13 November 2009 / by Rachael Stiles

Mortgage rates still have much further to fall if they are to regain the competitive edge they were gaining earlier in the year, Moneyfacts.co.uk has said.

While Abbey, Halifax, Woolwich and other lenders have cut the cost of their mortgage products in recent weeks, but the average mortgage is still more expensive than it was six months ago, despite the base rate remaining static.

After the Bank of England's Monetary Policy Committee cut interest rates to 0.5 per cent in March, mortgage lenders followed suit and slashed their rates, but since then they have crept back up again.

For example, Moneyfacts' analysis has found that borrowers with a 40 per cent deposit who are looking for a £150,000 mortgage are paying an average £45 a month more than if they had taken out the same mortgage six months ago.

Michelle Slade, spokesperson for Moneyfacts.co.uk, commented on the research: "While lenders have made positive steps in reducing rates, more is still needed to counteract the large increases they made in previous months."

With swap rates lower than they were six months ago, mortgage customers will be demanding to know why the banks are have increased rates for the same deal.

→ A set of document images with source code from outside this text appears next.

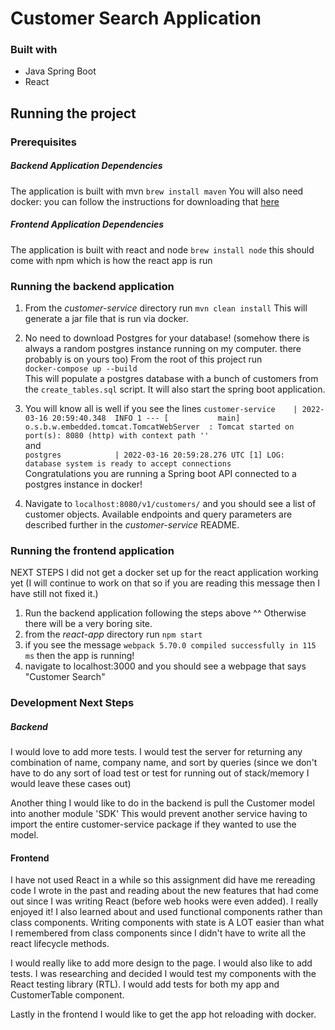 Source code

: # Customer Search Application

### Built with

- Java Spring Boot
- React

## Running the project

### Prerequisites
##### Backend Application Dependencies
The application is built with mvn
`brew install maven`
You will also need docker: you can follow the instructions for downloading that [here](https://docs.docker.com/desktop/mac/install/)

##### Frontend Application Dependencies
The application is built with react and node
`brew install node`
this should come with npm which is how the react app is run

### Running the backend application

1. From the *customer-service* directory run `mvn clean install` This will generate a jar file that is run via docker.

2. No need to download Postgres for your database! (somehow there is always a random postgres instance running on my computer. there
probably is on yours too) From the root of this project run    
`docker-compose up --build`  
This will populate a postgres database with a bunch of customers from the `create_tables.sql` script.
It will also start the spring boot application.
3. You will know all is well if you see the lines
`customer-service    | 2022-03-16 20:59:40.348  INFO 1 --- [           main] o.s.b.w.embedded.tomcat.TomcatWebServer  : Tomcat started on port(s): 8080 (http) with context path ''`  
and  
`postgres            | 2022-03-16 20:59:28.276 UTC [1] LOG:  database system is ready to accept connections`  
Congratulations you are running a Spring boot API connected to a postgres instance in docker!
4. Navigate to `localhost:8080/v1/customers/` and you should see a list of customer objects.
  Available endpoints and query parameters  are described further in the *customer-service* README.

### Running the frontend application

NEXT STEPS I did not get a docker set up for the react application working yet
(I will continue to work on that so if you are reading this message then I have still not fixed it.)

1. Run the backend application following the steps above ^^ Otherwise there will be a very boring site.
2. from the *react-app* directory run `npm start`
3. if you see the message `webpack 5.70.0 compiled successfully in 115 ms` then the app is running!
4. navigate to localhost:3000 and you should see a webpage that says "Customer Search"

### Development Next Steps

##### Backend
I would love to add more tests. I would test the server for returning any combination of name, company name, and sort by queries
(since we don't have to do any sort of load test or test for running out of stack/memory I would leave these cases out)

Another thing I would like to do in the backend is pull the Customer model into another module 'SDK' This would prevent another service having to import the entire customer-service package if they wanted to use the model.

#### Frontend
I have not used React in a while so this assignment did have me rereading code I wrote in the past and reading about the new features that had come out since I was writing React (before web hooks were even added). I really enjoyed it! I also learned about and used functional components rather than class components. Writing components with state is A LOT easier than
what I remembered from class components since I didn't have to write all the react lifecycle methods.

I would really like to add more design to the page. I would also like to add tests.
I was researching and decided I would test my components with the React testing library (RTL).
I would add tests for both my app and CustomerTable component.

Lastly in the frontend I would like to get the app hot reloading with docker.
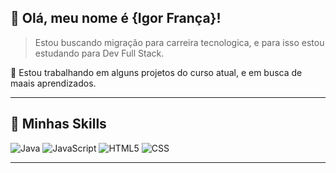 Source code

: ## 💜 Olá, meu nome é <strong>{Igor França}!</strong>

> Estou buscando migração para carreira tecnologica, e para isso estou estudando para Dev Full Stack.

🔭 Estou trabalhando em alguns projetos do curso atual, e em busca de maais aprendizados.

----

## 🚀 Minhas Skills

  ![Java](https://img.shields.io/badge/-Java-333333?style=flat&logo=Java&logoColor=007396)
  ![JavaScript](https://img.shields.io/badge/-JavaScript-333333?style=flat&logo=javascript)
  ![HTML5](https://img.shields.io/badge/-HTML5-333333?style=flat&logo=HTML5)
  ![CSS](https://img.shields.io/badge/-CSS-333333?style=flat&logo=CSS3&logoColor=1572B6)
  
---
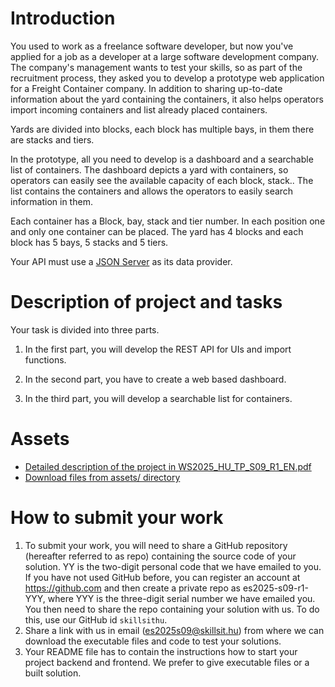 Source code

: # Introduction
You used to work as a freelance software developer, but now you've applied for a job as a developer at a large software development company. The company's management wants to test your skills, so as part of the recruitment process, they asked you to develop a prototype web application for a Freight Container company. In addition to sharing up-to-date information about the yard containing the containers, it also helps operators import incoming containers and list already placed containers.

Yards are divided into blocks, each block has multiple bays, in them there are stacks and tiers.

In the prototype, all you need to develop is a dashboard and a searchable list of containers. The dashboard depicts a yard with containers, so operators can easily see the available capacity of each block, stack.. The list contains the containers and allows the operators to easily search information in them.

Each container has a Block, bay, stack and tier number. In each position one and only one container can be placed. The yard has 4 blocks and each block has 5 bays, 5 stacks and 5 tiers.

Your API must use a [JSON Server](https://github.com/typicode/json-server) as its data provider.

# Description of project and tasks

Your task is divided into three parts.

1. In the first part, you will develop the REST API for UIs and import functions.

2. In the second part, you have to create a web based dashboard.

3. In the third part, you will develop a searchable list for containers.

# Assets

- [Detailed description of the project in WS2025_HU_TP_S09_R1_EN.pdf](https://github.com/skillsit-hu/es2025-s09-hu-r1/blob/main/assets/WS2025_HU_TP_S09_R1_EN.pdf)
- [Download files from assets/ directory](https://github.com/skillsit-hu/es2025-s09-hu-r1/tree/main/assets)

# How to submit your work

1. To submit your work, you will need to share a GitHub repository (hereafter referred to as repo) containing the source code of your solution. YY is the two-digit personal code that we have emailed to you. If you have not used GitHub before, you can register an account at https://github.com and then create a private repo as es2025-s09-r1-YYY, where YYY is the three-digit serial number we have emailed you. You then need to share the repo containing your solution with us. To do this, use our GitHub id `skillsithu`.
2. Share a link with us in email (es2025s09@skillsit.hu) from where we can download the executable files and code to test your solutions.
3. Your README file has to contain the instructions how to start your project backend and frontend. We prefer to give executable files or a built solution.
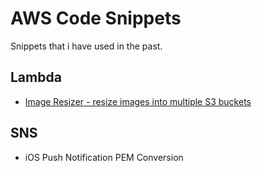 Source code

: # AWS Code Snippets

Snippets that i have used in the past.

## Lambda

- [Image Resizer - resize images into multiple S3 buckets](../master/SNS/ios_push_notification_pem_conversion.md)

## SNS

- iOS Push Notification PEM Conversion

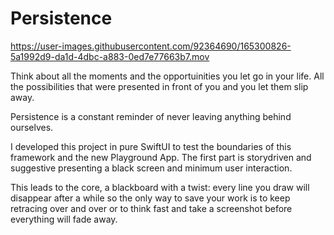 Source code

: # Persistence

https://user-images.githubusercontent.com/92364690/165300826-5a1992d9-da1d-4dbc-a883-0ed7e77663b7.mov


Think about all the moments and the opportuinities you let go in your life. All the possibilities that were presented in front of you and you let them slip away. 

Persistence is a constant reminder of never leaving anything behind ourselves. 

I developed this project in pure SwiftUI to test the boundaries of this framework and the new Playground App. The first part is storydriven and suggestive presenting a black screen and minimum user interaction. 

This leads to the core, a blackboard with a twist: every line you draw will disappear after a while so the only way to save your work is to keep retracing over and over or to think fast and take a screenshot before everything will fade away.
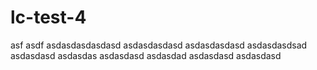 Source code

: # lc-test-4
asf asdf
 asdasdasdasdasd
asdasdasdasd
asdasdasdasd
asdasdasdsad
asdasdasd
asdasdas
asdasdasd
asdasdad
asdasdasd
asdasdasd
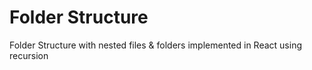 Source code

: # Folder Structure

Folder Structure with nested files & folders implemented in React using recursion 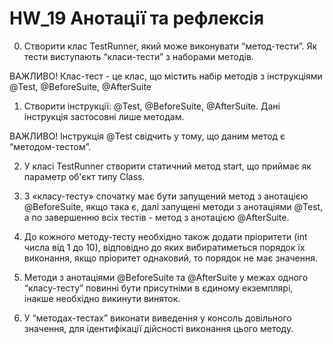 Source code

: # HW_19 Анотації та рефлексія

0. Створити клас TestRunner, який може виконувати “метод-тести”. Як тести виступають “класи-тести” з наборами методів. 

ВАЖЛИВО! Клас-тест - це клас, що містить набір методів з інструкціями @Test, @BeforeSuite, @AfterSuite



1. Створити інструкції: @Test, @BeforeSuite, @AfterSuite. Дані інструкція застосовні лише методам. 

ВАЖЛИВО! Інструкція @Test свідчить у тому, що даним метод є “методом-тестом”.



2. У класі TestRunner створити статичний метод start, що приймає як параметр об'єкт типу Class.



3. З «класу-тесту» спочатку має бути запущений метод з анотацією @BeforeSuite, якщо така є, далі запущені методи з анотаціями @Test, а по завершенню всіх тестів - метод з анотацією @AfterSuite. 



4. До кожного методу-тесту необхідно також додати пріоритети (int числа від 1 до 10), відповідно до яких вибиратиметься порядок їх виконання, якщо пріоритет однаковий, то порядок не має значення. 



5. Методи з анотаціями @BeforeSuite та @AfterSuite у межах одного “класу-тесту” повинні бути присутніми в єдиному екземплярі, інакше необхідно викинути виняток.



6. У “методах-тестах” виконати виведення у консоль довільного значення, для ідентифікації дійсності виконання цього методу.
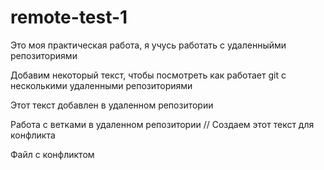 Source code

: # remote-test-1
Это моя практическая работа, я учусь работать с удаленныйми репозиториями

Добавим некоторый текст, чтобы посмотреть как работает git с несколькими удаленными репозиториями

Этот текст добавлен в удаленном репозитории

Работа с ветками в удаленном репозитории // Создаем этот текст для конфликта

Файл с конфликтом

But, there is good news, Ms Slade offered, as recent weeks have seen more rate cuts, and credit conditions are slowly easing, seeing higher loan to value deals returning to the market.

"A number of lenders are increasing the LTV up to which their best deals are available, while other lenders are moving to offering higher LTVs," she explained.

"In the last month alone the number of deals available to borrowers with a 10% deposit has increased from 88 to 109, while the total number of mortgages available has moved back over the 1,800 mark for the first time since January 2009."